CC-based document distribution feels like access control. You're deciding who gets the file. You're managing who has it. But from a document management perspective, it's creating a new class of problems with every send.

What "CC Me" Actually Does

When you CC someone on an email with a document attachment, you:

1. Create a new copy of the document in their inbox
2. Grant them permanent, uncontrolled access to that specific version
3. Create no record in your system of who has the document
4. Create no mechanism to update or revoke that copy
5. Duplicate the version problem — they now have version N, and when you make revisions, they won't automatically receive version N+1

This is the opposite of what access control should do. Good access control centralises knowledge of who has what, creates a mechanism for updating and revoking, and maintains a single source of truth.

The Scale of the Problem

In a typical marketing agency, how many document copies exist in inboxes that the agency doesn't know about?

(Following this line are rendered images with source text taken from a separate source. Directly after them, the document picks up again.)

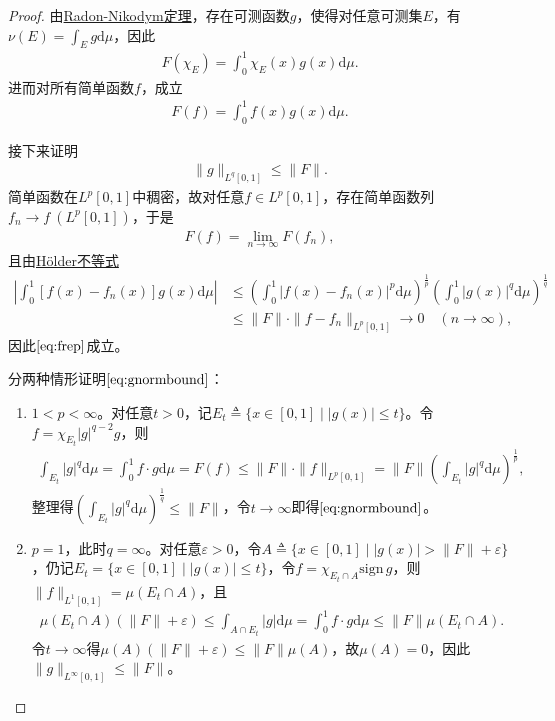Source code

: \documentclass[../../main.tex]{subfiles}%
\begin{document}
\begin{proof}
由\hyperref[theorem:泛函分析--Radon-Nikodym定理]{Radon-Nikodym定理}，存在可测函数$g$，使得对任意可测集$E$，有$\nu(E)=\int_{E}g\mathrm{d}\mu$，因此
\begin{align*}
F(\chi_E)=\int_{0}^{1}\chi_E(x)g(x)\mathrm{d}\mu.
\end{align*}
进而对所有简单函数$f$，成立
\begin{align*}
F(f)=\int_{0}^{1}f(x)g(x)\mathrm{d}\mu.
\end{align*}

接下来证明
\begin{align}
\|g\|_{L^q[0,1]}\leqslant\|F\|.\label{eq:gnormbound}
\end{align}
简单函数在$L^p[0,1]$中稠密，故对任意$f\in L^p[0,1]$，存在简单函数列$f_n\to f\ (L^p[0,1])$，于是
\begin{align*}
F(f)=\lim\limits_{n\to\infty}F(f_n),
\end{align*}
且由\hyperref[Real-Analysis-theorem:实变函数--Hölder不等式]{Hölder不等式}
\begin{align*}
\left|\int_{0}^{1}[f(x)-f_n(x)]g(x)\mathrm{d}\mu\right|&\leqslant\left(\int_{0}^{1}|f(x)-f_n(x)|^p\mathrm{d}\mu\right)^{\frac{1}{p}}\left(\int_{0}^{1}|g(x)|^q\mathrm{d}\mu\right)^{\frac{1}{q}}\\
&\leqslant\|F\|\cdot\|f-f_n\|_{L^p[0,1]}\to0\quad(n\to\infty),
\end{align*}
因此$\eqref{eq:frep}$成立。

分两种情形证明$\eqref{eq:gnormbound}$：
\begin{enumerate}[(1)]
\item $1<p<\infty$。对任意$t>0$，记$E_t\triangleq\{x\in[0,1]\mid|g(x)|\leqslant t\}$。令$f=\chi_{E_t}|g|^{q-2}g$，则
\begin{align*}
\int_{E_t}|g|^q\mathrm{d}\mu=\int_{0}^{1}f\cdot g\mathrm{d}\mu=F(f)
\leqslant\|F\|\cdot\|f\|_{L^p[0,1]}=\|F\|\left(\int_{E_t}|g|^q\mathrm{d}\mu\right)^{\frac{1}{p}},
\end{align*}
整理得$\left(\int_{E_t}|g|^q\mathrm{d}\mu\right)^{\frac{1}{q}}\leqslant\|F\|$，令$t\to\infty$即得$\eqref{eq:gnormbound}$。

\item $p=1$，此时$q=\infty$。对任意$\varepsilon>0$，令$A\triangleq\{x\in[0,1]\mid|g(x)|>\|F\|+\varepsilon\}$，仍记$E_t=\{x\in[0,1]\mid|g(x)|\leqslant t\}$，令$f=\chi_{E_t\cap A}\mathrm{sign}\,g$，则$\|f\|_{L^1[0,1]}=\mu(E_t\cap A)$，且
\begin{align*}
\mu(E_t\cap A)(\|F\|+\varepsilon)\leqslant\int_{A\cap E_t}|g|\mathrm{d}\mu
=\int_{0}^{1}f\cdot g\mathrm{d}\mu\leqslant\|F\|\mu(E_t\cap A).
\end{align*}
令$t\to\infty$得$\mu(A)(\|F\|+\varepsilon)\leqslant\|F\|\mu(A)$，故$\mu(A)=0$，因此$\|g\|_{L^\infty[0,1]}\leqslant\|F\|$。
\end{enumerate}

\end{proof}
\end{document}
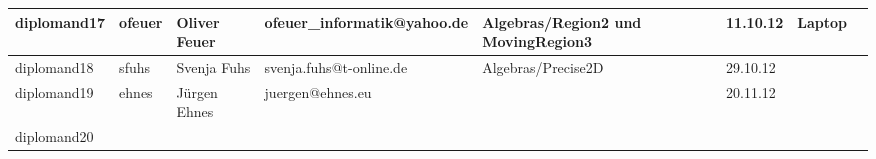 \documentclass[a4paper,9pt,landscape]{scrartcl}
\begin{document}
\begin{longtable}{|l|l|l|l|l|l|l|l|}
\hline
\hline
\rowcolor{yellow}\cellcolor{red}diplomand17 &ofeuer                     &Oliver Feuer      &ofeuer\_informatik@yahoo.de&Algebras/Region2 und MovingRegion3&11.10.12&\cellcolor{red}Laptop\\
\hline
\hline
\rowcolor{yellow}\cellcolor{red}diplomand18&sfuhs                       &Svenja Fuhs        &svenja.fuhs@t-online.de  &Algebras/Precise2D       &29.10.12&\\
\hline
\hline
\rowcolor{yellow}\cellcolor{red}diplomand19&ehnes                       &J\"urgen Ehnes     &juergen@ehnes.eu         &                         &20.11.12&\\
\hline
\hline
\cellcolor{green}diplomand20&                          &                   &                          &                        &         &\\
\hline
\hline
\end{longtable}
\end{document}
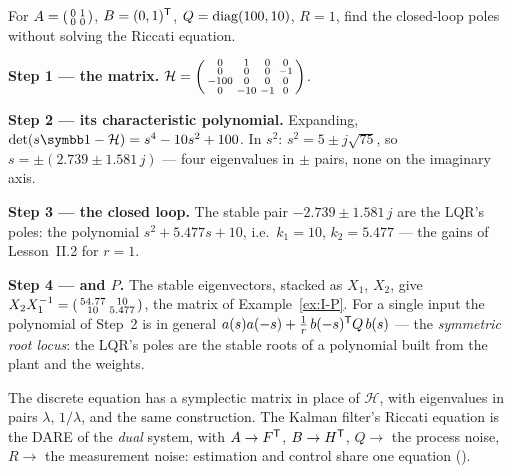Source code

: \begin{example}
\label{ex:I-ham}
For $A = \begin{psmallmatrix}0 & 1\\ 0 & 0\end{psmallmatrix}$, $B = (0, 1)^\T$, $Q = \diag(100, 10)$, $R = 1$, find the closed-loop poles without solving the Riccati equation.

\textbf{Step 1 — the matrix.} $\mathcal H = \begin{psmallmatrix}0 & 1 & 0 & 0\\ 0 & 0 & 0 & -1\\ -100 & 0 & 0 & 0\\ 0 & -10 & -1 & 0\end{psmallmatrix}$.

\textbf{Step 2 — its characteristic polynomial.} Expanding, $\det(s\Id - \mathcal H) = s^4 - 10s^2 + 100$. In $s^2$: $s^2 = 5 \pm j\sqrt{75}$, so $s = \pm(2.739 \pm 1.581\,j)$ — four eigenvalues in $\pm$ pairs, none on the imaginary axis.

\textbf{Step 3 — the closed loop.} The stable pair $-2.739 \pm 1.581\,j$ are the LQR's poles: the polynomial $s^2 + 5.477s + 10$, i.e.\ $k_1 = 10$, $k_2 = 5.477$ — the gains of Lesson~II.2 for $r = 1$.

\textbf{Step 4 — and $P$.} The stable eigenvectors, stacked as $X_1$, $X_2$, give $X_2X_1^{-1} = \begin{psmallmatrix}54.77 & 10\\ 10 & 5.477\end{psmallmatrix}$, the matrix of Example~\ref{ex:I-P}. For a single input the polynomial of Step~2 is in general $a(s)a(-s) + \tfrac1r\,b(-s)^\T Q\,b(s)$ — the \emph{symmetric root locus}: the LQR's poles are the stable roots of a polynomial built from the plant and the weights.
\end{example}

The discrete equation has a symplectic matrix in place of $\mathcal H$, with eigenvalues in pairs $\lambda$, $1/\lambda$, and the same construction. The Kalman filter's Riccati equation is the DARE of the \emph{dual} system, with $A \to F^\T$, $B \to H^\T$, $Q \to$ the process noise, $R \to$ the measurement noise: estimation and control share one equation ().

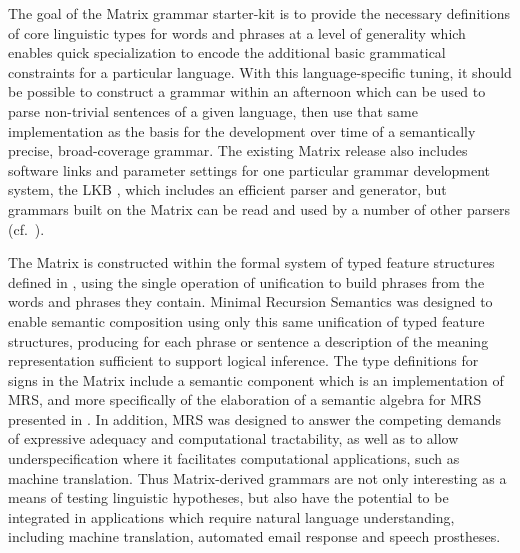 \documentclass[12pt]{article}
\newcommand{\mpt}[1]{\marginpar{\tiny #1}}
\begin{document}
The goal of the Matrix grammar starter-kit is to provide the necessary\mpt{Update to reflect customization system}
definitions of core linguistic types for words and phrases at a level
of generality which enables quick specialization to encode the
additional basic grammatical constraints for a particular language.
With this language-specific tuning, it should be possible to construct
a grammar within an afternoon which can be used to parse non-trivial
sentences of a given language, then use that same implementation as
the basis for the development over time of a semantically precise,
broad-coverage grammar.  The existing Matrix release also includes
software links and parameter settings for one particular grammar
development system, the LKB \cite{Copestake:02}, which includes an
efficient parser and generator, but grammars built on the Matrix can
be read and used by a number of other parsers
(cf.~).

The Matrix is constructed within the formal system of typed feature
structures defined in , using the single operation
of unification to build phrases from the words and phrases they
contain.  Minimal Recursion Semantics was designed to enable semantic
composition using only this same unification of typed feature
structures, producing for each phrase or sentence a description of the
meaning representation sufficient to support logical inference.  The
type definitions for signs in the Matrix include a semantic component
which is an implementation of MRS, and more specifically of the
elaboration of a semantic algebra for MRS presented in
.  In addition, MRS was designed to answer the
competing demands of expressive adequacy and computational
tractability, as well as to allow underspecification where it
facilitates computational applications, such as machine translation.
Thus Matrix-derived grammars are not only interesting as a means of
testing linguistic hypotheses, but also have the potential to be
integrated in applications which require natural language
understanding, including machine translation, automated email response
and speech prostheses.
\end{document}
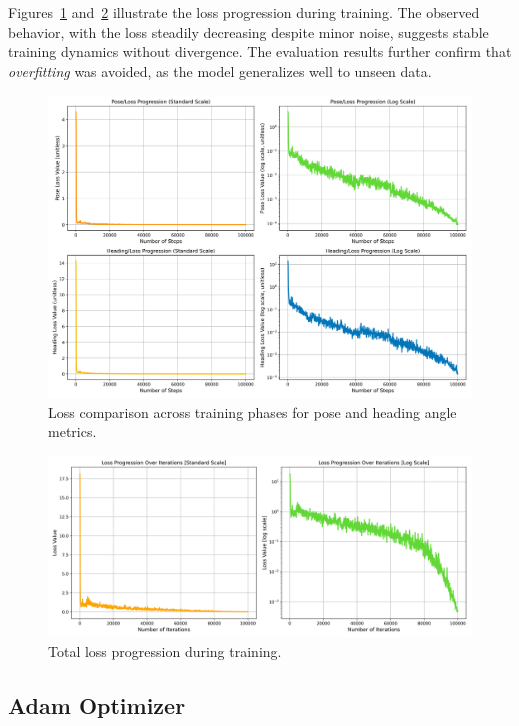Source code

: Figures~\ref{fig:loss_comparison_2} and~\ref{fig:total_loss_2} illustrate the loss progression during training. The observed behavior, with the loss steadily decreasing despite minor noise, suggests stable training dynamics without divergence. The evaluation results further confirm that \textit{overfitting} was avoided, as the model generalizes well to unseen data.
\begin{figure}[H]
    \centering
    \includegraphics[width=1\linewidth]{LateX//figs/BEV1_l1sDEG_pose_heading_loss_comparison.png}
    \caption{Loss comparison across training phases for pose and heading angle metrics.}
    \label{fig:loss_comparison_2}
\end{figure}

\begin{figure}[H]
    \centering
    \includegraphics[width=1\linewidth]{LateX//figs/BEV2_loss_total_l1sDEG_progression_comparison.png}
    \caption{Total loss progression during training.}
    \label{fig:total_loss_2}
\end{figure}

\subsection*{Adam Optimizer}

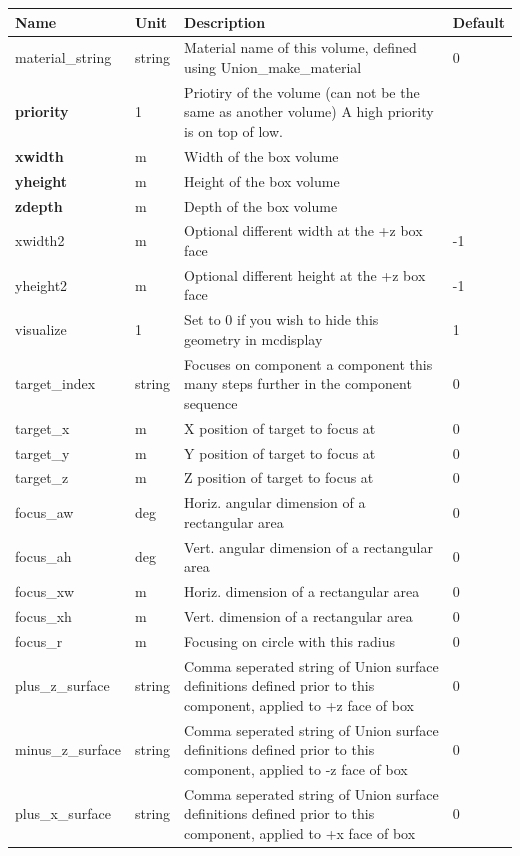\begin{longtable}{p{}p{}p{}p{}}
\toprule
\textbf{Name} & \textbf{Unit} & \textbf{Description} & \textbf{Default} \\
\midrule
\endhead
material\_string & string & Material name of this volume, defined using Union\_make\_material & 0 \\
\textbf{priority} & 1 & Priotiry of the volume (can not be the same as another volume) A high priority is on top of low. &  \\
\textbf{xwidth} & m & Width of the box volume &  \\
\textbf{yheight} & m & Height of the box volume &  \\
\textbf{zdepth} & m & Depth of the box volume &  \\
xwidth2 & m & Optional different width at the +z box face & -1 \\
yheight2 & m & Optional different height at the +z box face & -1 \\
visualize & 1 & Set to 0 if you wish to hide this geometry in mcdisplay & 1 \\
target\_index & string & Focuses on component a component this many steps further in the component sequence & 0 \\
target\_x & m & X position of target to focus at & 0 \\
target\_y & m & Y position of target to focus at & 0 \\
target\_z & m & Z position of target to focus at & 0 \\
focus\_aw & deg & Horiz. angular dimension of a rectangular area & 0 \\
focus\_ah & deg & Vert. angular dimension of a rectangular area & 0 \\
focus\_xw & m & Horiz. dimension of a rectangular area & 0 \\
focus\_xh & m & Vert. dimension of a rectangular area & 0 \\
focus\_r & m & Focusing on circle with this radius & 0 \\
plus\_z\_surface & string & Comma seperated string of Union surface definitions defined prior to this component, applied to +z face of box & 0 \\
minus\_z\_surface & string & Comma seperated string of Union surface definitions defined prior to this component, applied to -z face of box & 0 \\
plus\_x\_surface & string & Comma seperated string of Union surface definitions defined prior to this component, applied to +x face of box & 0 \\

\end{longtable}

Consider:

• Every client email with an attachment
• Every internal team email with an attached draft
• Every CC'd email from a meeting follow-up
• Every forwarded email chain that included a document
• Every "here's the latest version" email that wasn't the actual latest version

The answer is: hundreds, possibly thousands, of document fragments scattered across inboxes with no central record, no version hierarchy, and no revocation mechanism.

The Alternative: Portal-First, Email-Second

The structural solution is to treat email as a notification channel, not a delivery channel. The document lives in the portal. The email says "your document is ready in your portal." The recipient clicks through to the portal, where they see the current version with appropriate permissions.

When you update the document, the portal reflects the update automatically. You don't need to send a new email. There are no stale inbox copies. Everyone with access sees the current version through the single source of truth.

When the engagement ends, you close the portal. All access ends. The inbox copies still exist — that's unavoidable — but new access is no longer being created, and the source of truth is controlled.

---

Frequently Asked Questions

Why is CC-based document sharing a problem?

CC-based sharing distributes frozen document copies to inboxes with no central tracking, no version hierarchy, and no revocation mechanism. Each CC creates a permanent, uncontrolled copy of the document in the recipient's possession — the opposite of what proper access control requires.

What should replace email attachment sharing for marketing agencies?

Portal-first delivery: documents live in a central client portal, and emails serve as notifications pointing to the portal. This keeps documents in a single managed location, eliminates version fragmentation, and provides access control and revocation capability.

Can you revoke access to a document that was sent as an email attachment?

No — once an email attachment is delivered, it cannot be recalled or revoked. The recipient has a permanent local copy. This is one of the fundamental limitations of email as a document management system and the primary reason professional document delivery should route through a portal rather than direct email.